About this task => Please reproduce each of the entries below exactly as they appear.

Provided data =>
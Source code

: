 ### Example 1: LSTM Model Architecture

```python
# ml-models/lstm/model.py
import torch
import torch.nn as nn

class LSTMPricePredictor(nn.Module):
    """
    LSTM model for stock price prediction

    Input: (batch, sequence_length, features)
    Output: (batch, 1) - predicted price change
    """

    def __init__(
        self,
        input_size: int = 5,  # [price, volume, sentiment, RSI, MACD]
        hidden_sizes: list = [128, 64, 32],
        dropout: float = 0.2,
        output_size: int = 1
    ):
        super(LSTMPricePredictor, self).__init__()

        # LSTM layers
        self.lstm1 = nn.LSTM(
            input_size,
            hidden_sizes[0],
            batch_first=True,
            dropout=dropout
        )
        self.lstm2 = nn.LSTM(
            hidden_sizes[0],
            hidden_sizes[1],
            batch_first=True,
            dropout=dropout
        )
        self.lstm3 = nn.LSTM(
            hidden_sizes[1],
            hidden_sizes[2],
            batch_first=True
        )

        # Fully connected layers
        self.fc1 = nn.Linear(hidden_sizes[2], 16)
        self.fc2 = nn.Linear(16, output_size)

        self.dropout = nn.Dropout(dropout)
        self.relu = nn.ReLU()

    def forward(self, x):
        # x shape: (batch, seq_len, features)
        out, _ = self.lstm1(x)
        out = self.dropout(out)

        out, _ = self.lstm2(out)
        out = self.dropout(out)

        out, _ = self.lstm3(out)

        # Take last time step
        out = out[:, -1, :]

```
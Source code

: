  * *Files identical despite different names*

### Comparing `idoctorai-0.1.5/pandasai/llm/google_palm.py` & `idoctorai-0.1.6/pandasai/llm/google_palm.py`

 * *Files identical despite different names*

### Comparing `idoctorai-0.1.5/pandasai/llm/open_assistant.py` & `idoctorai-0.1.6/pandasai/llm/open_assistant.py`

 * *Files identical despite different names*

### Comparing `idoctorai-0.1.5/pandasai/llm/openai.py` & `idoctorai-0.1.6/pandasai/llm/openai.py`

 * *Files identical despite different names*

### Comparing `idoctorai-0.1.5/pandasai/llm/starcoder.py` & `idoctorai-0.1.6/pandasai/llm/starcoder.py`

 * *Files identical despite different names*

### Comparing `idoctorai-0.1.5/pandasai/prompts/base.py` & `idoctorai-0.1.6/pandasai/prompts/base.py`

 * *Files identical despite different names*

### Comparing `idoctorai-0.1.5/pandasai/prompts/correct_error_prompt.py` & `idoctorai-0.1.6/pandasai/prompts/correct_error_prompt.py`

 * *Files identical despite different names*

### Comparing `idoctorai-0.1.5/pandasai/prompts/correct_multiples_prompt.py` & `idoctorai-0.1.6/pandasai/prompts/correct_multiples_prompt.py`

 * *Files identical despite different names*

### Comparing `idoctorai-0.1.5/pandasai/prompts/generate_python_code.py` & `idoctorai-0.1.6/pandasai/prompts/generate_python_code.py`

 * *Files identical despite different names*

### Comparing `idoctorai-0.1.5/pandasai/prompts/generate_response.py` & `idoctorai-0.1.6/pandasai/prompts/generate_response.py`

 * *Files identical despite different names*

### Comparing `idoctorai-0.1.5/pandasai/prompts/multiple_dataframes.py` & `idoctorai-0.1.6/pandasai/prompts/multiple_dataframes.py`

Response to this exercise =>
Source code

: ### Example 1: LSTM Model Architecture

```python
# ml-models/lstm/model.py
import torch
import torch.nn as nn

class LSTMPricePredictor(nn.Module):
    """
    LSTM model for stock price prediction

    Input: (batch, sequence_length, features)
    Output: (batch, 1) - predicted price change
    """

    def __init__(
        self,
        input_size: int = 5,  # [price, volume, sentiment, RSI, MACD]
        hidden_sizes: list = [128, 64, 32],
        dropout: float = 0.2,
        output_size: int = 1
    ):
        super(LSTMPricePredictor, self).__init__()

        # LSTM layers
        self.lstm1 = nn.LSTM(
            input_size,
            hidden_sizes[0],
            batch_first=True,
            dropout=dropout
        )
        self.lstm2 = nn.LSTM(
            hidden_sizes[0],
            hidden_sizes[1],
            batch_first=True,
            dropout=dropout
        )
        self.lstm3 = nn.LSTM(
            hidden_sizes[1],
            hidden_sizes[2],
            batch_first=True
        )

        # Fully connected layers
        self.fc1 = nn.Linear(hidden_sizes[2], 16)
        self.fc2 = nn.Linear(16, output_size)

        self.dropout = nn.Dropout(dropout)
        self.relu = nn.ReLU()

    def forward(self, x):
        # x shape: (batch, seq_len, features)
        out, _ = self.lstm1(x)
        out = self.dropout(out)

        out, _ = self.lstm2(out)
        out = self.dropout(out)

        out, _ = self.lstm3(out)

        # Take last time step
        out = out[:, -1, :]

```
Source code

:  * *Files identical despite different names*

### Comparing `idoctorai-0.1.5/pandasai/llm/google_palm.py` & `idoctorai-0.1.6/pandasai/llm/google_palm.py`

 * *Files identical despite different names*

### Comparing `idoctorai-0.1.5/pandasai/llm/open_assistant.py` & `idoctorai-0.1.6/pandasai/llm/open_assistant.py`

 * *Files identical despite different names*

### Comparing `idoctorai-0.1.5/pandasai/llm/openai.py` & `idoctorai-0.1.6/pandasai/llm/openai.py`

 * *Files identical despite different names*

### Comparing `idoctorai-0.1.5/pandasai/llm/starcoder.py` & `idoctorai-0.1.6/pandasai/llm/starcoder.py`

 * *Files identical despite different names*

### Comparing `idoctorai-0.1.5/pandasai/prompts/base.py` & `idoctorai-0.1.6/pandasai/prompts/base.py`

 * *Files identical despite different names*

### Comparing `idoctorai-0.1.5/pandasai/prompts/correct_error_prompt.py` & `idoctorai-0.1.6/pandasai/prompts/correct_error_prompt.py`

 * *Files identical despite different names*

### Comparing `idoctorai-0.1.5/pandasai/prompts/correct_multiples_prompt.py` & `idoctorai-0.1.6/pandasai/prompts/correct_multiples_prompt.py`

 * *Files identical despite different names*

### Comparing `idoctorai-0.1.5/pandasai/prompts/generate_python_code.py` & `idoctorai-0.1.6/pandasai/prompts/generate_python_code.py`

 * *Files identical despite different names*

### Comparing `idoctorai-0.1.5/pandasai/prompts/generate_response.py` & `idoctorai-0.1.6/pandasai/prompts/generate_response.py`

 * *Files identical despite different names*

### Comparing `idoctorai-0.1.5/pandasai/prompts/multiple_dataframes.py` & `idoctorai-0.1.6/pandasai/prompts/multiple_dataframes.py`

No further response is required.